|
Post by kisstheviolets on Jul 31, 2019 3:20:32 GMT
Hi everyone!
Pondering some behaviors I don’t understand.
For example
Sending a message with a specific targeted question, yes or no would suffice for a reply.
Instead, the reply is, I’m doing something I’ll reply later.
|
|
|
Post by alexandra on Jul 31, 2019 3:42:25 GMT
Avoidance.
This question feels uncomfortable for some reason. I don't want to deal with it (possibly triggered and shut down). But I don't want to be rude? I'll deal with it later!
Or, I don't want to have to say no because that feels like I'm disappointing someone, so I'd rather just put it off and not answer until it's obvious the answer is no and I didn't have to be the bad guy.

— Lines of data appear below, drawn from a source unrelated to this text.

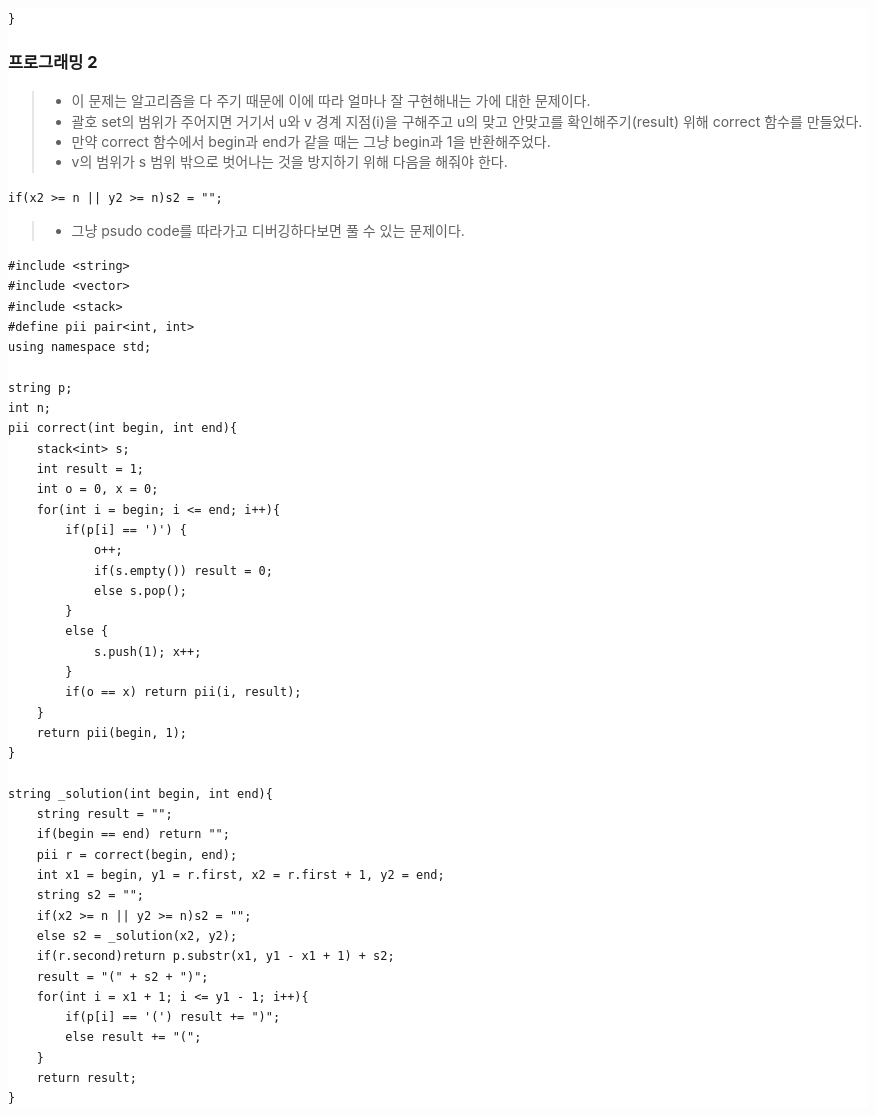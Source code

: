     }

### 프로그래밍 2

>* 이 문제는 알고리즘을 다 주기 때문에 이에 따라 얼마나 잘 구현해내는 가에 대한 문제이다.
>* 괄호 set의 범위가 주어지면 거기서 u와 v 경계 지점(i)을 구해주고 u의 맞고 안맞고를 확인해주기(result) 위해 correct 함수를 만들었다.
>* 만약 correct 함수에서 begin과 end가 같을 때는 그냥 begin과 1을 반환해주었다.
>* v의 범위가 s 범위 밖으로 벗어나는 것을 방지하기 위해 다음을 해줘야 한다.

    if(x2 >= n || y2 >= n)s2 = "";

>* 그냥 psudo code를 따라가고 디버깅하다보면 풀 수 있는  문제이다.

    #include <string>
    #include <vector>
    #include <stack>
    #define pii pair<int, int>
    using namespace std;

    string p;
    int n;
    pii correct(int begin, int end){
        stack<int> s; 
        int result = 1;
        int o = 0, x = 0;
        for(int i = begin; i <= end; i++){
            if(p[i] == ')') {
                o++;
                if(s.empty()) result = 0;
                else s.pop();
            }
            else {
                s.push(1); x++;
            }
            if(o == x) return pii(i, result);
        }
        return pii(begin, 1);
    }

    string _solution(int begin, int end){
        string result = "";
        if(begin == end) return "";
        pii r = correct(begin, end);
        int x1 = begin, y1 = r.first, x2 = r.first + 1, y2 = end;
        string s2 = "";
        if(x2 >= n || y2 >= n)s2 = "";
        else s2 = _solution(x2, y2);
        if(r.second)return p.substr(x1, y1 - x1 + 1) + s2;
        result = "(" + s2 + ")";
        for(int i = x1 + 1; i <= y1 - 1; i++){
            if(p[i] == '(') result += ")";
            else result += "(";
        }
        return result;
    }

Or, unconsciously, I'm shut down and not feeling my feelings or present in general right now, not even for myself. Oops, I legitimately forgot all about it.
|
|
|
Post by alexandra on Jul 31, 2019 5:03:05 GMT
Inconsistent people don't want to make solid decisions. That means, they don't want to commit to getting off the fence OR staying on it. The best thing you can do is understand what you want, ask for it, and make the decision for yourself if you're not getting a satisfying response.
|
|
|
Post by serenity on Jul 31, 2019 23:53:58 GMT
The FA's I've been involved with romantically definitely swung hot and cold if we didn't live together. If they were having a cold day (often following a really nice fun time together) I let them be, and after 2-3 days usually they'd be `hot' again. It was usually okay if i initiated the contact myself, though more frequently I'd wait for them to get through whatever they were feeling, and do my own stuff. This was mainly for me, because it sucks reaching out and then feeling ignored.
I sensed it was something to do with them processing things slowly, and not something they could really help.
Alexandra, do you think there is a difference between a `secure person' and a `secure attachment' at all? I would think completely ignoring a partners emotional need for downtime would promote insecure attachment with the person they love.? Great advice to know your own boundaries and stick to them though.
|
|
|
Post by alexandra on Aug 1, 2019 0:29:08 GMT
serenity, yes. You can have a primarily insecure attachment style yet have a secure attachment with a friend, partner, parent, etc. Basically, you don't fear abandonment or engulfment with that person so they maybe aren't triggering you directly. Some attachment tests will ask you how you feel about different people in your life, show you your security with each and give you an overall attachment style. When AP, I was generally overall AP and AP with partners, but secure with friends and family.
|
|
|
Post by tnr9 on Aug 1, 2019 1:53:43 GMT
I also think it is much easier to give a quick response to someone who does not mean as much....because there is not as much at stake.
|
|
|
Post by serenity on Aug 1, 2019 9:23:12 GMT
Thanks so much alexandra, I appreciated you explaining how the tests work. I would love to talk to you more about this, But I'm so tired right now... hope to continue the discussion soon! Been loving reading your insightful posts.
tnr9, I agree with that. Intimacy can be such a struggle for some people.